A central government affidavit leaves the decision on the section’s constitutionality to the court’s wisdom. The supreme court decides to reserve its verdict.

September 2018: In a unanimous verdict, the supreme court decides to scrap section 377, which chief justice Misra describes as ”irrational, indefensible and manifestly arbitrary,” marking a triumphant end to a lengthy struggle for justice.

Justice D.Y. Chandrachud said homosexuality is documented in 1,500 species and is not unique to humans.

The judge, with this single observation, dispelled the prejudice that homosexuality is against the order of nature. Justice Chandrachud quoted from an article he read which said that homosexual behaviour existed in all species except those that “never have sex at all, such as sea urchins and aphis.” Chief Justice of India Dipak Misra also wrote, “What nature gives is natural. That is called nature within.”

The Chief Justice quoted German thinker Johann Wolfgang von Goethe, who said, “I am what I am, so take me as I am.”

Justice Chandrachud compared same-sex love to those of couples who married outside their caste, religion and faith, at enormous personal risk. The judge located the struggle of citizens belonging to sexual minorities in the larger history of the struggles against various forms of social subordination.

Thus, he observed, the limits imposed by structures such as gender, caste, class, religion and community made the “right to love” not just a separate battle for LGBTQ individuals, but a battle for all.

“What Section 377 speaks of is not just about non-procreative sex but is about forms of intimacy which the social order finds ‘disturbing’. This includes various forms of transgression such as inter-caste and inter-community relationships which are sought to be curbed by society. What links LGBT individuals to couples who love across caste and community lines is the fact that both are exercising their right to love at enormous personal risk and in the process disrupting existing lines of social authority,” Justice Chandrachud wrote.

The long road ahead

The fight for equal rights, including same-sex marriage and serving in the military, had not been won.

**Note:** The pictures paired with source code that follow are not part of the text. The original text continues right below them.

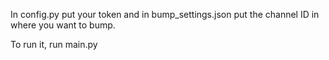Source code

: In config.py put your token and in bump_settings.json put the channel ID in where you want to bump.

To run it, run main.py
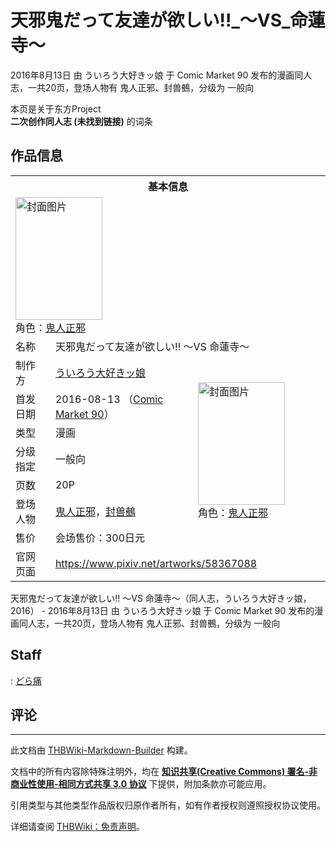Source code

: # 天邪鬼だって友達が欲しい!!_～VS_命蓮寺～

<!-- source html: G:\repos\THBWiki-Markdown-Builder\THBWikiMarkdown\Temp\main\8\8f\ns0%3A%E5%A4%A9%E9%82%AA%E9%AC%BC%E3%81%A0%E3%81%A3%E3%81%A6%E5%8F%8B%E9%81%94%E3%81%8C%E6%AC%B2%E3%81%97%E3%81%84%21%21_%EF%BD%9EVS_%E5%91%BD%E8%93%AE%E5%AF%BA%EF%BD%9E.html -->

2016年8月13日 由 ういろう大好きッ娘 于 Comic Market 90 发布的漫画同人志，一共20页，登场人物有 鬼人正邪、封兽鵺，分级为 一般向

本页是关于东方Project  
 **二次创作同人志 (未找到链接)** 的词条
## 作品信息

<table><tbody><tr><th colspan="3">基本信息</th></tr><tr><td class="cover-artwork-mobile" colspan="2"><a href="./文件-天邪鬼だって友達が欲しい!!_～VS_命蓮寺～封面.jpg.md" class="image" title="封面图片"><img alt="封面图片" src="https://upload.thwiki.cc/thumb/d/da/%E5%A4%A9%E9%82%AA%E9%AC%BC%E3%81%A0%E3%81%A3%E3%81%A6%E5%8F%8B%E9%81%94%E3%81%8C%E6%AC%B2%E3%81%97%E3%81%84%21%21_%EF%BD%9EVS_%E5%91%BD%E8%93%AE%E5%AF%BA%EF%BD%9E%E5%B0%81%E9%9D%A2.jpg/139px-%E5%A4%A9%E9%82%AA%E9%AC%BC%E3%81%A0%E3%81%A3%E3%81%A6%E5%8F%8B%E9%81%94%E3%81%8C%E6%AC%B2%E3%81%97%E3%81%84%21%21_%EF%BD%9EVS_%E5%91%BD%E8%93%AE%E5%AF%BA%EF%BD%9E%E5%B0%81%E9%9D%A2.jpg" decoding="async" loading="lazy" width="139" height="196" srcset="https://upload.thwiki.cc/thumb/d/da/%E5%A4%A9%E9%82%AA%E9%AC%BC%E3%81%A0%E3%81%A3%E3%81%A6%E5%8F%8B%E9%81%94%E3%81%8C%E6%AC%B2%E3%81%97%E3%81%84%21%21_%EF%BD%9EVS_%E5%91%BD%E8%93%AE%E5%AF%BA%EF%BD%9E%E5%B0%81%E9%9D%A2.jpg/208px-%E5%A4%A9%E9%82%AA%E9%AC%BC%E3%81%A0%E3%81%A3%E3%81%A6%E5%8F%8B%E9%81%94%E3%81%8C%E6%AC%B2%E3%81%97%E3%81%84%21%21_%EF%BD%9EVS_%E5%91%BD%E8%93%AE%E5%AF%BA%EF%BD%9E%E5%B0%81%E9%9D%A2.jpg 1.5x, https://upload.thwiki.cc/thumb/d/da/%E5%A4%A9%E9%82%AA%E9%AC%BC%E3%81%A0%E3%81%A3%E3%81%A6%E5%8F%8B%E9%81%94%E3%81%8C%E6%AC%B2%E3%81%97%E3%81%84%21%21_%EF%BD%9EVS_%E5%91%BD%E8%93%AE%E5%AF%BA%EF%BD%9E%E5%B0%81%E9%9D%A2.jpg/278px-%E5%A4%A9%E9%82%AA%E9%AC%BC%E3%81%A0%E3%81%A3%E3%81%A6%E5%8F%8B%E9%81%94%E3%81%8C%E6%AC%B2%E3%81%97%E3%81%84%21%21_%EF%BD%9EVS_%E5%91%BD%E8%93%AE%E5%AF%BA%EF%BD%9E%E5%B0%81%E9%9D%A2.jpg 2x" data-file-width="851" data-file-height="1200"></a><div class="cover-char">角色：<a href="./鬼人正邪.md" title="鬼人正邪">鬼人正邪</a></div></td>
</tr><tr><td class="label">名称</td><td colspan="2"> 天邪鬼だって友達が欲しい!! ～VS 命蓮寺～ </td></tr><tr><td class="label">制作方</td><td><a href="./ういろう大好きッ娘.md" title="ういろう大好きッ娘">ういろう大好きッ娘</a></td><td class="cover-artwork" rowspan="7" style="min-width:196px;"><a href="./文件-天邪鬼だって友達が欲しい!!_～VS_命蓮寺～封面.jpg.md" class="image" title="封面图片"><img alt="封面图片" src="https://upload.thwiki.cc/thumb/d/da/%E5%A4%A9%E9%82%AA%E9%AC%BC%E3%81%A0%E3%81%A3%E3%81%A6%E5%8F%8B%E9%81%94%E3%81%8C%E6%AC%B2%E3%81%97%E3%81%84%21%21_%EF%BD%9EVS_%E5%91%BD%E8%93%AE%E5%AF%BA%EF%BD%9E%E5%B0%81%E9%9D%A2.jpg/139px-%E5%A4%A9%E9%82%AA%E9%AC%BC%E3%81%A0%E3%81%A3%E3%81%A6%E5%8F%8B%E9%81%94%E3%81%8C%E6%AC%B2%E3%81%97%E3%81%84%21%21_%EF%BD%9EVS_%E5%91%BD%E8%93%AE%E5%AF%BA%EF%BD%9E%E5%B0%81%E9%9D%A2.jpg" decoding="async" loading="lazy" width="139" height="196" srcset="https://upload.thwiki.cc/thumb/d/da/%E5%A4%A9%E9%82%AA%E9%AC%BC%E3%81%A0%E3%81%A3%E3%81%A6%E5%8F%8B%E9%81%94%E3%81%8C%E6%AC%B2%E3%81%97%E3%81%84%21%21_%EF%BD%9EVS_%E5%91%BD%E8%93%AE%E5%AF%BA%EF%BD%9E%E5%B0%81%E9%9D%A2.jpg/208px-%E5%A4%A9%E9%82%AA%E9%AC%BC%E3%81%A0%E3%81%A3%E3%81%A6%E5%8F%8B%E9%81%94%E3%81%8C%E6%AC%B2%E3%81%97%E3%81%84%21%21_%EF%BD%9EVS_%E5%91%BD%E8%93%AE%E5%AF%BA%EF%BD%9E%E5%B0%81%E9%9D%A2.jpg 1.5x, https://upload.thwiki.cc/thumb/d/da/%E5%A4%A9%E9%82%AA%E9%AC%BC%E3%81%A0%E3%81%A3%E3%81%A6%E5%8F%8B%E9%81%94%E3%81%8C%E6%AC%B2%E3%81%97%E3%81%84%21%21_%EF%BD%9EVS_%E5%91%BD%E8%93%AE%E5%AF%BA%EF%BD%9E%E5%B0%81%E9%9D%A2.jpg/278px-%E5%A4%A9%E9%82%AA%E9%AC%BC%E3%81%A0%E3%81%A3%E3%81%A6%E5%8F%8B%E9%81%94%E3%81%8C%E6%AC%B2%E3%81%97%E3%81%84%21%21_%EF%BD%9EVS_%E5%91%BD%E8%93%AE%E5%AF%BA%EF%BD%9E%E5%B0%81%E9%9D%A2.jpg 2x" data-file-width="851" data-file-height="1200"></a><div class="cover-char">角色：<a href="./鬼人正邪.md" title="鬼人正邪">鬼人正邪</a></div></td>
</tr><tr><td class="label">首发日期</td><td>2016-08-13&#160;（<a href="/展会作品列表?e=Comic+Market%2390">Comic Market 90</a>）</td></tr><tr><td class="label">类型</td><td>漫画</td></tr><tr><td class="label">分级指定</td><td>一般向</td></tr><tr><td class="label">页数</td><td>20P</td></tr><tr><td class="label">登场人物</td><td><a href="./鬼人正邪.md" title="鬼人正邪">鬼人正邪</a>，<a href="./封兽鵺.md" title="封兽鵺">封兽鵺</a></td></tr><tr><td class="label">售价</td><td>会场售价：300日元</td></tr>
<tr><td class="label">官网页面</td><td colspan="2"><a rel="nofollow" class="external free" href="https://www.pixiv.net/artworks/58367088">https://www.pixiv.net/artworks/58367088</a></td></tr></tbody></table>

天邪鬼だって友達が欲しい!! ～VS 命蓮寺～（同人志，ういろう大好きッ娘，2016） - 2016年8月13日 由 ういろう大好きッ娘 于 Comic Market 90 发布的漫画同人志，一共20页，登场人物有 鬼人正邪、封兽鵺，分级为 一般向
## Staff
: [どら痛](./どら痛.md)

## 评论




---

此文档由 [THBWiki-Markdown-Builder](https://github.com/Delsin-Yu/THBWiki-Markdown-Builder) 构建。

文档中的所有内容除特殊注明外，均在 [**知识共享(Creative Commons) 署名-非商业性使用-相同方式共享 3.0 协议**](https://creativecommons.org/licenses/by-sa/3.0/deed.zh-hans) 下提供，附加条款亦可能应用。

引用类型与其他类型作品版权归原作者所有，如有作者授权则遵照授权协议使用。

详细请查阅 [THBWiki：免责声明](https://thbwiki.cc/THBWiki:%E5%85%8D%E8%B4%A3%E5%A3%B0%E6%98%8E)。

  • There is no official data on the LGBT+ population in India, the world’s largest democracy, but the government estimates there are 2.5 million gay people.
  • LGBT+ rights activists say the true figure could be far higher and want authorities to spread awareness about gay rights to prevent the verdict from fading into irrelevance.
  • Others are calling for anti-discriminatory laws to help LGBT people gain access to jobs, healthcare, education and housing.
  • An online petition calling for gender-neutral legislation, including a rape law that would also protect men, transgender and intersex people has gained more than 9,000 signatures.
  • India has been pushing for more rights for transgender people but the government has remained largely silent on gay rights.